Take 76 Trombones, Make New

Take 76 Trombones, Make New

Can I write a piece of critical concert band music without asking any one player to do anything too weird?

Written By

Colin Holter

Several weeks ago I came home from a performance by two regional concert bands and wrote a withering indictment of the wind ensemble as a concept that NewMusicBox’s editorial staff wisely suggested I not share with the world. (It exists now in a version so heavily redacted that it makes George W. Bush’s Texas Air National Guard records look like The Dirt.) At any rate, the topic of concert band music has been on my brain since then, and I recently started making tentative steps toward a piece for that instrumentation.

In conversation with concert band aficionadi, it often comes out that such groups tend to program relatively conventional music because more experimental music requires more rehearsal time and places greater technical demands on the ensemble. While this is undoubtedly true of some new music, it’s not a fair generalization: What about all those pieces for indeterminate experimentation, pieces with graphic scores, etc.? That’s not really the direction I feel like pursuing for this piece, but it doesn’t have to be. Have you heard those Japanese middle school bands? They do unbelievably complicated music, by wind ensemble rep standards, and they usually do it with surgical precision. And they’re, like, 14-year-old girls!
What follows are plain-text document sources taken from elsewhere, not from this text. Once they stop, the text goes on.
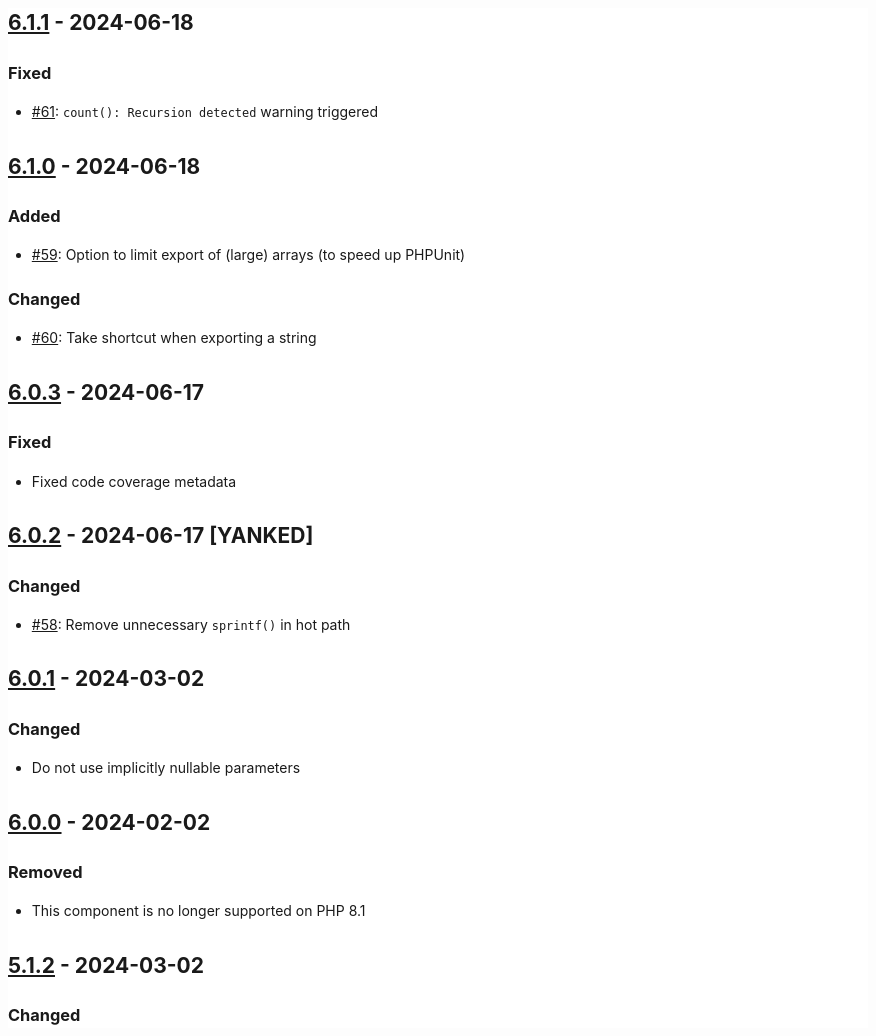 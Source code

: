 ## [6.1.1] - 2024-06-18

### Fixed

- [#61](https://github.com/sebastianbergmann/exporter/issues/61): `count(): Recursion detected` warning triggered

## [6.1.0] - 2024-06-18

### Added

- [#59](https://github.com/sebastianbergmann/exporter/pull/59): Option to limit export of (large) arrays (to speed up PHPUnit)

### Changed

- [#60](https://github.com/sebastianbergmann/exporter/pull/60): Take shortcut when exporting a string

## [6.0.3] - 2024-06-17

### Fixed

- Fixed code coverage metadata

## [6.0.2] - 2024-06-17 [YANKED]

### Changed

- [#58](https://github.com/sebastianbergmann/exporter/pull/58): Remove unnecessary `sprintf()` in hot path

## [6.0.1] - 2024-03-02

### Changed

- Do not use implicitly nullable parameters

## [6.0.0] - 2024-02-02

### Removed

- This component is no longer supported on PHP 8.1

## [5.1.2] - 2024-03-02

### Changed


[6.3.0]: https://github.com/sebastianbergmann/exporter/compare/6.2.0...6.3.0
[6.2.0]: https://github.com/sebastianbergmann/exporter/compare/6.1.3...6.2.0
[6.1.3]: https://github.com/sebastianbergmann/exporter/compare/6.1.2...6.1.3
[6.1.2]: https://github.com/sebastianbergmann/exporter/compare/6.1.1...6.1.2
[6.1.1]: https://github.com/sebastianbergmann/exporter/compare/6.1.0...6.1.1
[6.1.0]: https://github.com/sebastianbergmann/exporter/compare/6.0.3...6.1.0
[6.0.3]: https://github.com/sebastianbergmann/exporter/compare/fe0dca49a60d34440e2f086951952dd13aa9a5d2...6.0.3
[6.0.2]: https://github.com/sebastianbergmann/exporter/compare/6.0.1...fe0dca49a60d34440e2f086951952dd13aa9a5d2
[6.0.1]: https://github.com/sebastianbergmann/exporter/compare/6.0.0...6.0.1
[6.0.0]: https://github.com/sebastianbergmann/exporter/compare/5.1...6.0.0
[5.1.2]: https://github.com/sebastianbergmann/exporter/compare/5.1.1...5.1.2
[5.1.1]: https://github.com/sebastianbergmann/exporter/compare/5.1.0...5.1.1
[5.1.0]: https://github.com/sebastianbergmann/exporter/compare/5.0.1...5.1.0
[5.0.1]: https://github.com/sebastianbergmann/exporter/compare/5.0.0...5.0.1
[5.0.0]: https://github.com/sebastianbergmann/exporter/compare/4.0.5...5.0.0
[4.0.5]: https://github.com/sebastianbergmann/exporter/compare/4.0.4...4.0.5
[4.0.4]: https://github.com/sebastianbergmann/exporter/compare/4.0.3...4.0.4
[4.0.3]: https://github.com/sebastianbergmann/exporter/compare/4.0.2...4.0.3
[4.0.2]: https://github.com/sebastianbergmann/exporter/compare/4.0.1...4.0.2
[4.0.1]: https://github.com/sebastianbergmann/exporter/compare/4.0.0...4.0.1
[4.0.0]: https://github.com/sebastianbergmann/exporter/compare/3.1.2...4.0.0
[3.1.5]: https://github.com/sebastianbergmann/exporter/compare/3.1.4...3.1.5
[3.1.4]: https://github.com/sebastianbergmann/exporter/compare/3.1.3...3.1.4
[3.1.3]: https://github.com/sebastianbergmann/exporter/compare/3.1.2...3.1.3
[3.1.2]: https://github.com/sebastianbergmann/exporter/compare/3.1.1...3.1.2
If we take traditionally notated parts for a traditionally constituted ensemble as a given, the challenge of being radical without writing anything prohibitively difficult in any one part is a compelling one. It requires me to clamber over several mental barriers regarding composition that don’t usually have to be crossed: First, I have to find a way to deal with the ensemble in a way that’s not predicated on the narrative integrity of each instrumental part. (This has a political dimension that remains my number 1 reservation about working on the piece.) Second, I have to find a way of relating material and form that allows simple-ish parts without producing a simple-ish experience. I’d prefer to avoid tropes from sound-mass or minimalist music.

Taken together, these are really two ways of asking the same question: Can I write a piece of critical music without asking any one player to do anything too weird? Maybe, maybe not—but I think the question is a potentially valid starting point, and even if I don’t answer it satisfactorily, it might position me to make something nobody would expect to hear from a concert band. And that, for the moment, will be enough.